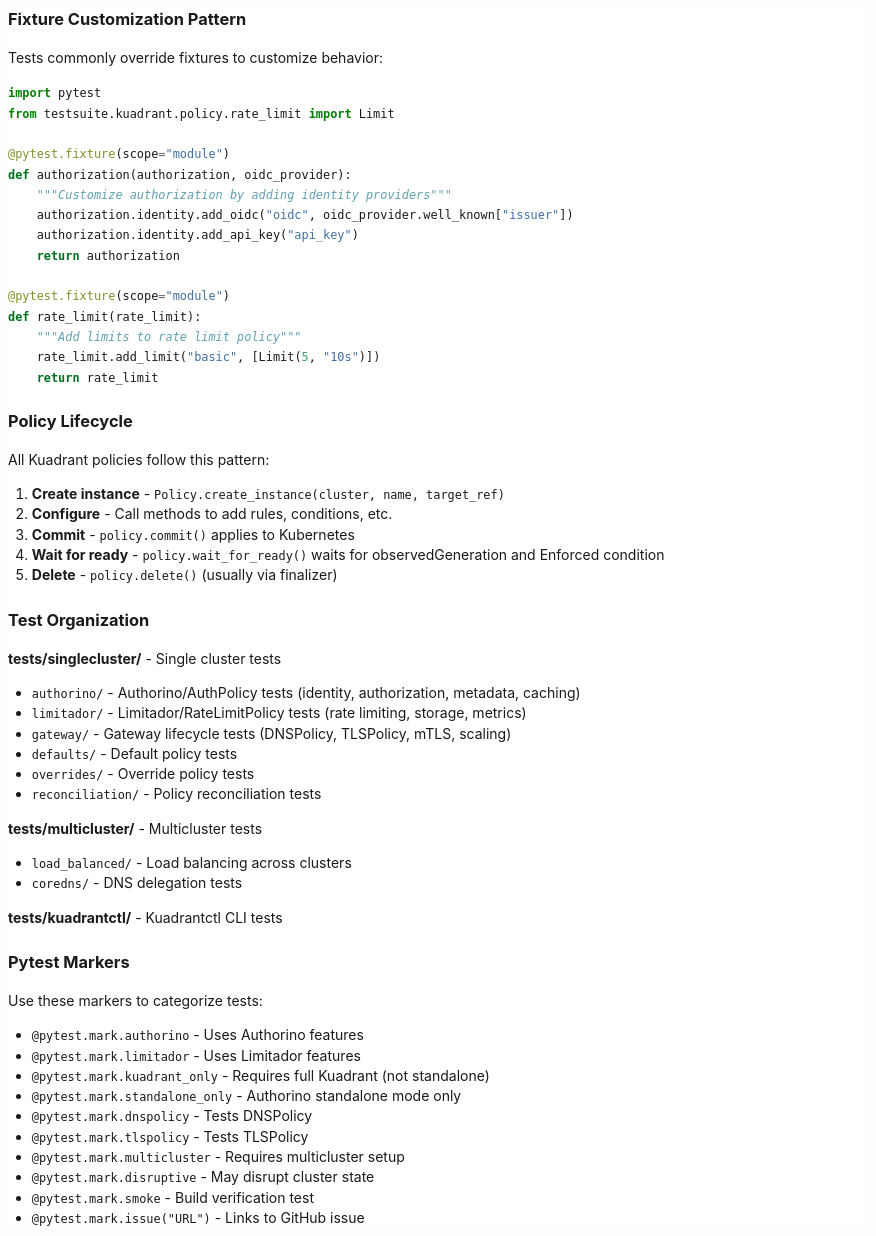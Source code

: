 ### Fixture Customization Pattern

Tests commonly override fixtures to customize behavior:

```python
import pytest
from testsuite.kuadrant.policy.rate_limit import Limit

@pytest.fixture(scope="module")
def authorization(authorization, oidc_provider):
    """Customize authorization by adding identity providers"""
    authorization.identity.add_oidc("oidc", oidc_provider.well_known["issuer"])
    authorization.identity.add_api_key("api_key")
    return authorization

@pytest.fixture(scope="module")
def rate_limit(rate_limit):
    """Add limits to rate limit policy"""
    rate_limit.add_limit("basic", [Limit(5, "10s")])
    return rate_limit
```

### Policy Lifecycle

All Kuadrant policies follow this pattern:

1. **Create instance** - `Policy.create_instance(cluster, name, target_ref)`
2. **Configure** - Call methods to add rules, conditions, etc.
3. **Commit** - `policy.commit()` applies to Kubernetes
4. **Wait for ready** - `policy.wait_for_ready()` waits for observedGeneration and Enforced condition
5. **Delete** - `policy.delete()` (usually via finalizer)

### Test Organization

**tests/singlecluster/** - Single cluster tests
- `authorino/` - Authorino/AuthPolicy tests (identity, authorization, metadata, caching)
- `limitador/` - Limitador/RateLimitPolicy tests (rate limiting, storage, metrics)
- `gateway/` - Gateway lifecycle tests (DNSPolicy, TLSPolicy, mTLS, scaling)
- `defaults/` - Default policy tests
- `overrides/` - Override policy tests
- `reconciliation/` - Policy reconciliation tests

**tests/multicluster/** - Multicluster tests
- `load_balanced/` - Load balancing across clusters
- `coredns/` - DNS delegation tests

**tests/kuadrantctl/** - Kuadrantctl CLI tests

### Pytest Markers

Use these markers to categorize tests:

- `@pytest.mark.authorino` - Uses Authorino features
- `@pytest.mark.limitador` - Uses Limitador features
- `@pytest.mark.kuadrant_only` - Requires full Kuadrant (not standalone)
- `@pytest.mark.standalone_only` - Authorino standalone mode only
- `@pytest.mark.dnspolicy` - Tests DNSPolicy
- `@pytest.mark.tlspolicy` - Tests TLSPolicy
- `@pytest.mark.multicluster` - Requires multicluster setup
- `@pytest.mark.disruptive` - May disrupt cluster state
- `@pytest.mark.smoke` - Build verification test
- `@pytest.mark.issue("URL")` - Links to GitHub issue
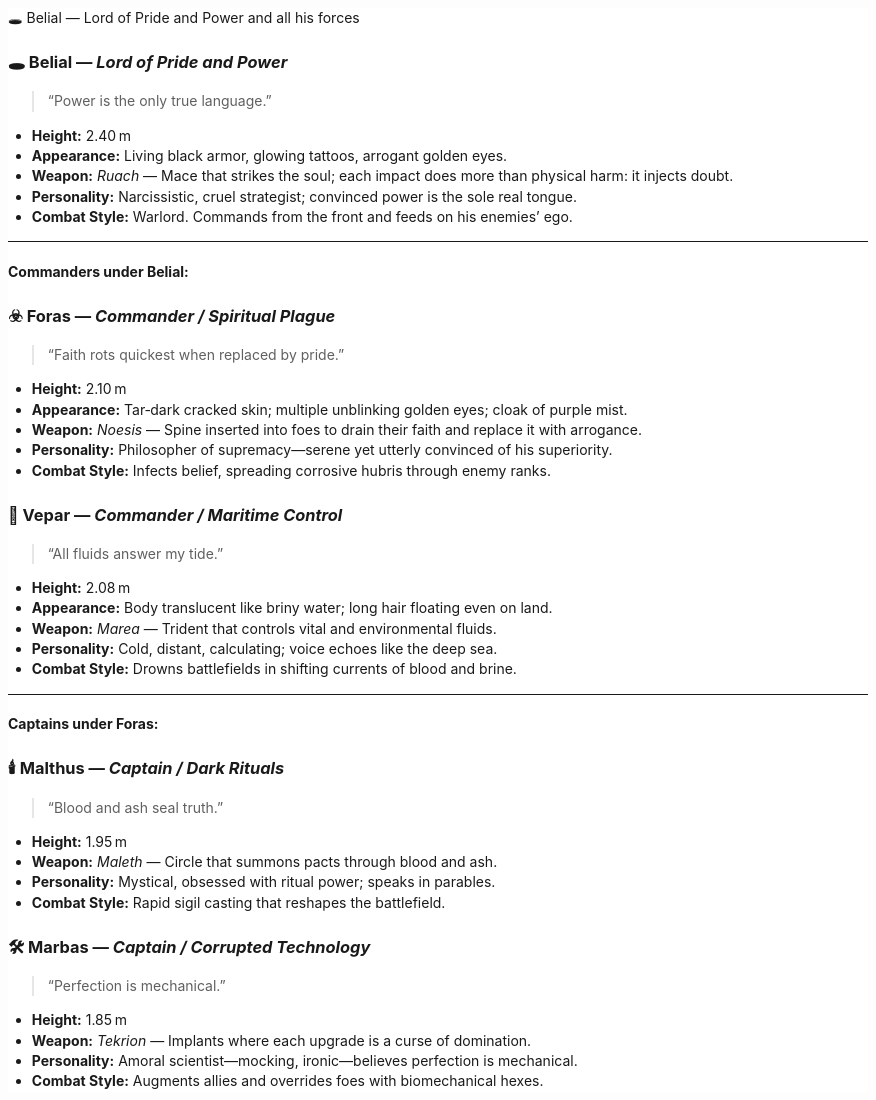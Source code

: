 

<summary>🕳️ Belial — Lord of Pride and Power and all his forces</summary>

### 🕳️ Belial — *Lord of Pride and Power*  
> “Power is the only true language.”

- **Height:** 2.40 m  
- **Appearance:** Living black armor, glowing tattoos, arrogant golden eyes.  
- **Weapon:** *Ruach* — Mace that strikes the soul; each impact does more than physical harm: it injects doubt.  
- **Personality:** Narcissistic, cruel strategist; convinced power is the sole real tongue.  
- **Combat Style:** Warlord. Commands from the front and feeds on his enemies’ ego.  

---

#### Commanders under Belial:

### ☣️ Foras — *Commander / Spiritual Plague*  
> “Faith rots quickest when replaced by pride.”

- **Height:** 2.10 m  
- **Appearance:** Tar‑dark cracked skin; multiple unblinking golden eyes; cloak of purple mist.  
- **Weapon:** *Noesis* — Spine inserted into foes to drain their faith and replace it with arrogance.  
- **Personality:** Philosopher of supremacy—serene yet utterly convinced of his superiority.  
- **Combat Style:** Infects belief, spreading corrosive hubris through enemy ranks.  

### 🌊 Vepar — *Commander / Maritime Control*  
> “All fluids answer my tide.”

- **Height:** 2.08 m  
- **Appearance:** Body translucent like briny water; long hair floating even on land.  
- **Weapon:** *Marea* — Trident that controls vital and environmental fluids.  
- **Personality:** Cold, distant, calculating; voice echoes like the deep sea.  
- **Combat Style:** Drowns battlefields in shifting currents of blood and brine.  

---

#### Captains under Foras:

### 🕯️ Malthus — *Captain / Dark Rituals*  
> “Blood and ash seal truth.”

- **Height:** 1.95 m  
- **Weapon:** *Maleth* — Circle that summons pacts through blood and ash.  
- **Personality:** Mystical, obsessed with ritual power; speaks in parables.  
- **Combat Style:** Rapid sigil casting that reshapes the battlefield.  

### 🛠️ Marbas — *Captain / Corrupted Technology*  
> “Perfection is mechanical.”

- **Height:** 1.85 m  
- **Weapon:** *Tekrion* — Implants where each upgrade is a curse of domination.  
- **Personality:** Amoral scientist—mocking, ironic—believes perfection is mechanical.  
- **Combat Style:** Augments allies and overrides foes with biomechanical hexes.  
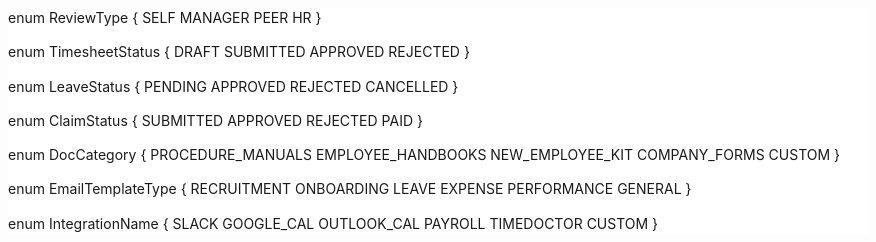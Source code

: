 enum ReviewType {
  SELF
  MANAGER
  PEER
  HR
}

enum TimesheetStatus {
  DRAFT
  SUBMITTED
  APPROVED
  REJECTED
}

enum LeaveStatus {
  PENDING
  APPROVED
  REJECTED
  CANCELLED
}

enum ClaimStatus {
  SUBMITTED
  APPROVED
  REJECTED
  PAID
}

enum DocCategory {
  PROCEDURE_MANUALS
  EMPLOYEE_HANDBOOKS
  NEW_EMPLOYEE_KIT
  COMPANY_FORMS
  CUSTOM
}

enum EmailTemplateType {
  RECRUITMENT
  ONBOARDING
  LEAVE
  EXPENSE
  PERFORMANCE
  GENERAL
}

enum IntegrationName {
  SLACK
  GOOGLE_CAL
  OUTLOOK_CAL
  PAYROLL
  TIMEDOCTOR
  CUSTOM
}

TASK BRIEF
Return each entry exactly as given. Leave the images out.

TASK SOLUTION
Source code

: ### Fixture Customization Pattern

Tests commonly override fixtures to customize behavior:

```python
import pytest
from testsuite.kuadrant.policy.rate_limit import Limit

@pytest.fixture(scope="module")
def authorization(authorization, oidc_provider):
    """Customize authorization by adding identity providers"""
    authorization.identity.add_oidc("oidc", oidc_provider.well_known["issuer"])
    authorization.identity.add_api_key("api_key")
    return authorization

@pytest.fixture(scope="module")
def rate_limit(rate_limit):
    """Add limits to rate limit policy"""
    rate_limit.add_limit("basic", [Limit(5, "10s")])
    return rate_limit
```

### Policy Lifecycle

All Kuadrant policies follow this pattern:

1. **Create instance** - `Policy.create_instance(cluster, name, target_ref)`
2. **Configure** - Call methods to add rules, conditions, etc.
3. **Commit** - `policy.commit()` applies to Kubernetes
4. **Wait for ready** - `policy.wait_for_ready()` waits for observedGeneration and Enforced condition
5. **Delete** - `policy.delete()` (usually via finalizer)

### Test Organization

**tests/singlecluster/** - Single cluster tests
- `authorino/` - Authorino/AuthPolicy tests (identity, authorization, metadata, caching)
- `limitador/` - Limitador/RateLimitPolicy tests (rate limiting, storage, metrics)
- `gateway/` - Gateway lifecycle tests (DNSPolicy, TLSPolicy, mTLS, scaling)
- `defaults/` - Default policy tests
- `overrides/` - Override policy tests
- `reconciliation/` - Policy reconciliation tests

**tests/multicluster/** - Multicluster tests
- `load_balanced/` - Load balancing across clusters
- `coredns/` - DNS delegation tests

**tests/kuadrantctl/** - Kuadrantctl CLI tests

### Pytest Markers

Use these markers to categorize tests:

- `@pytest.mark.authorino` - Uses Authorino features
- `@pytest.mark.limitador` - Uses Limitador features
- `@pytest.mark.kuadrant_only` - Requires full Kuadrant (not standalone)
- `@pytest.mark.standalone_only` - Authorino standalone mode only
- `@pytest.mark.dnspolicy` - Tests DNSPolicy
- `@pytest.mark.tlspolicy` - Tests TLSPolicy
- `@pytest.mark.multicluster` - Requires multicluster setup
- `@pytest.mark.disruptive` - May disrupt cluster state
- `@pytest.mark.smoke` - Build verification test
- `@pytest.mark.issue("URL")` - Links to GitHub issue
Source code

: 

<summary>🕳️ Belial — Lord of Pride and Power and all his forces</summary>

### 🕳️ Belial — *Lord of Pride and Power*  
> “Power is the only true language.”

- **Height:** 2.40 m  
- **Appearance:** Living black armor, glowing tattoos, arrogant golden eyes.  
- **Weapon:** *Ruach* — Mace that strikes the soul; each impact does more than physical harm: it injects doubt.  
- **Personality:** Narcissistic, cruel strategist; convinced power is the sole real tongue.  
- **Combat Style:** Warlord. Commands from the front and feeds on his enemies’ ego.  

---

#### Commanders under Belial:

### ☣️ Foras — *Commander / Spiritual Plague*  
> “Faith rots quickest when replaced by pride.”

- **Height:** 2.10 m  
- **Appearance:** Tar‑dark cracked skin; multiple unblinking golden eyes; cloak of purple mist.  
- **Weapon:** *Noesis* — Spine inserted into foes to drain their faith and replace it with arrogance.  
- **Personality:** Philosopher of supremacy—serene yet utterly convinced of his superiority.  
- **Combat Style:** Infects belief, spreading corrosive hubris through enemy ranks.  

### 🌊 Vepar — *Commander / Maritime Control*  
> “All fluids answer my tide.”

- **Height:** 2.08 m  
- **Appearance:** Body translucent like briny water; long hair floating even on land.  
- **Weapon:** *Marea* — Trident that controls vital and environmental fluids.  
- **Personality:** Cold, distant, calculating; voice echoes like the deep sea.  
- **Combat Style:** Drowns battlefields in shifting currents of blood and brine.  

---

#### Captains under Foras:

### 🕯️ Malthus — *Captain / Dark Rituals*  
> “Blood and ash seal truth.”

- **Height:** 1.95 m  
- **Weapon:** *Maleth* — Circle that summons pacts through blood and ash.  
- **Personality:** Mystical, obsessed with ritual power; speaks in parables.  
- **Combat Style:** Rapid sigil casting that reshapes the battlefield.  

### 🛠️ Marbas — *Captain / Corrupted Technology*  
> “Perfection is mechanical.”

- **Height:** 1.85 m  
- **Weapon:** *Tekrion* — Implants where each upgrade is a curse of domination.  
- **Personality:** Amoral scientist—mocking, ironic—believes perfection is mechanical.  
- **Combat Style:** Augments allies and overrides foes with biomechanical hexes.  
Source code

: enum ReviewType {
  SELF
  MANAGER
  PEER
  HR
}

enum TimesheetStatus {
  DRAFT
  SUBMITTED
  APPROVED
  REJECTED
}

enum LeaveStatus {
  PENDING
  APPROVED
  REJECTED
  CANCELLED
}

enum ClaimStatus {
  SUBMITTED
  APPROVED
  REJECTED
  PAID
}

enum DocCategory {
  PROCEDURE_MANUALS
  EMPLOYEE_HANDBOOKS
  NEW_EMPLOYEE_KIT
  COMPANY_FORMS
  CUSTOM
}

enum EmailTemplateType {
  RECRUITMENT
  ONBOARDING
  LEAVE
  EXPENSE
  PERFORMANCE
  GENERAL
}

enum IntegrationName {
  SLACK
  GOOGLE_CAL
  OUTLOOK_CAL
  PAYROLL
  TIMEDOCTOR
  CUSTOM
}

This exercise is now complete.